While the general himself left the skirmishing with a part of his troops to attack Orangeburgh, he left a corps of militia under Colonel Thomas Taylor to harass MAXWELL. Taylor was joined on the 15th of May by Lt. Col. Henry Lee, leading a larger force of Continentals, with artillery, fresh from their conquest of Fort Motte.
Lee had no fondness or respect for MAXWELL, saying he was "disposed to avoid, rather than to court, the daring scenes of war. Zealous to fill his purse, rather than to gather military laurels, he had, during his command, pursued his favorite object with considerable success, and held with him in the fort his gathered spoil."
The Rebels demanded a quick surrender of the fort "couched in pompous terms, calculated to operate upon such an officer as MAXWELL was represented to be." Knowing that a sizable British force under RAWDON was rapidly approaching for the fort's relief, Lee granted very generous terms to MAXWELL, particularly as it related to his own property, which induced him to surrender the fort and garrison that same day.102
The surrender actually angered people on both sides. The British were furious at MAXWELL, not just for losing the fort, but for putting up no resistance. Forts Watson and Motte had had fallen in the previous weeks, but only after a gallant resistance at each.

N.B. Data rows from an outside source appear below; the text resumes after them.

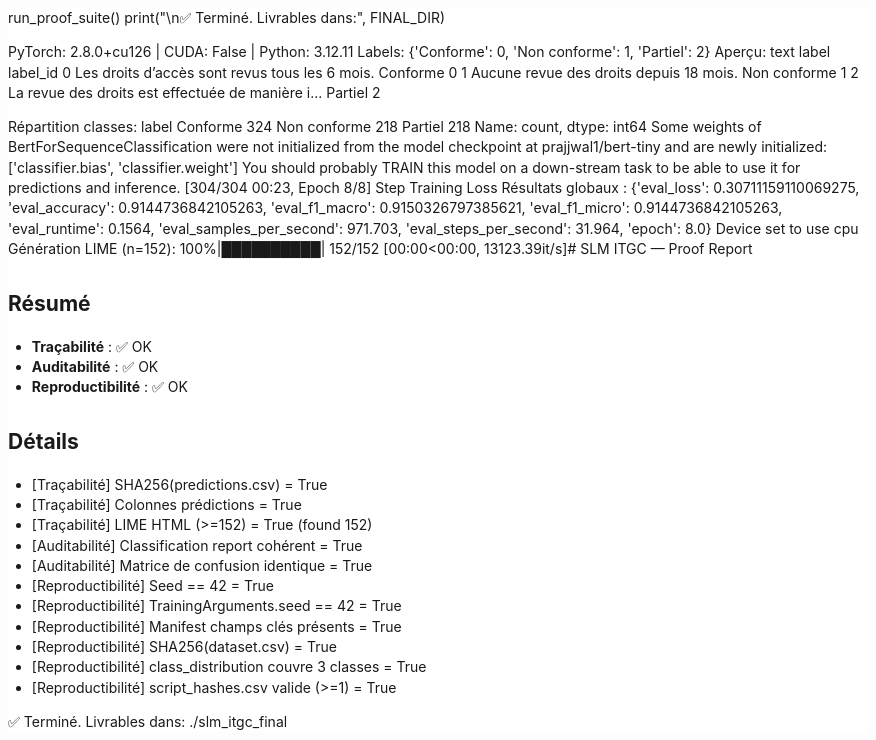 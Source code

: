 run_proof_suite()
print("\n✅ Terminé. Livrables dans:", FINAL_DIR)


PyTorch: 2.8.0+cu126 | CUDA: False | Python: 3.12.11
Labels: {'Conforme': 0, 'Non conforme': 1, 'Partiel': 2}
Aperçu:
text	label	label_id
0	Les droits d’accès sont revus tous les 6 mois.	Conforme	0
1	Aucune revue des droits depuis 18 mois.	Non conforme	1
2	La revue des droits est effectuée de manière i...	Partiel	2



Répartition classes:
label
Conforme        324
Non conforme    218
Partiel         218
Name: count, dtype: int64
Some weights of BertForSequenceClassification were not initialized from the model checkpoint at prajjwal1/bert-tiny and are newly initialized: ['classifier.bias', 'classifier.weight']
You should probably TRAIN this model on a down-stream task to be able to use it for predictions and inference.
 [304/304 00:23, Epoch 8/8]
Step	Training Loss
Résultats globaux : {'eval_loss': 0.30711159110069275, 'eval_accuracy': 0.9144736842105263, 'eval_f1_macro': 0.9150326797385621, 'eval_f1_micro': 0.9144736842105263, 'eval_runtime': 0.1564, 'eval_samples_per_second': 971.703, 'eval_steps_per_second': 31.964, 'epoch': 8.0}
Device set to use cpu
Génération LIME (n=152): 100%|██████████| 152/152 [00:00<00:00, 13123.39it/s]# SLM ITGC — Proof Report

## Résumé

- **Traçabilité** : ✅ OK
- **Auditabilité** : ✅ OK
- **Reproductibilité** : ✅ OK

## Détails

- [Traçabilité] SHA256(predictions.csv) = True
- [Traçabilité] Colonnes prédictions = True
- [Traçabilité] LIME HTML (>=152) = True (found 152)
- [Auditabilité] Classification report cohérent = True
- [Auditabilité] Matrice de confusion identique = True
- [Reproductibilité] Seed == 42 = True
- [Reproductibilité] TrainingArguments.seed == 42 = True
- [Reproductibilité] Manifest champs clés présents = True
- [Reproductibilité] SHA256(dataset.csv) = True
- [Reproductibilité] class_distribution couvre 3 classes = True
- [Reproductibilité] script_hashes.csv valide (>=1) = True

✅ Terminé. Livrables dans: ./slm_itgc_final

Sumter was angered to the point of near resignation that Lee had allowed MAXWELL to take two covered wagon loads of private baggage, plus the officers being allowed to keep their horses, swords and pistols.103 This was most disagreeable to Sumter as he provided his followers with plunder in lieu of pay. Without this plunder Sumter had nothing to offer his partisans.
What MAXWELL should have been most ashamed of was putting his men in a compromising position, as some had formerly served in the Continental army. A total of nine men, including four from his own regiment, were claimed as deserters and returned to their old regiments, all with the chance of facing a firing squad.
All the other officers and men were allowed to proceed to Charlestown on parole. From the PWAR that meant MAXWELL, Surgeon James A. THOMAS, Sergeant Major Matthew SMITH (who had been badly wounded and taken prisoner at Hanging Rock), four sergeants, five corporals and fifty seven rank & file. One additional soldier was listed as missing, and presumably escaped.104
An exchange of prisoners for the Southern Army took place shortly thereafter, returning the officers and men to their duty, but the stain would forever remain on MAXWELL's reputation.
83 Tarleton, 99.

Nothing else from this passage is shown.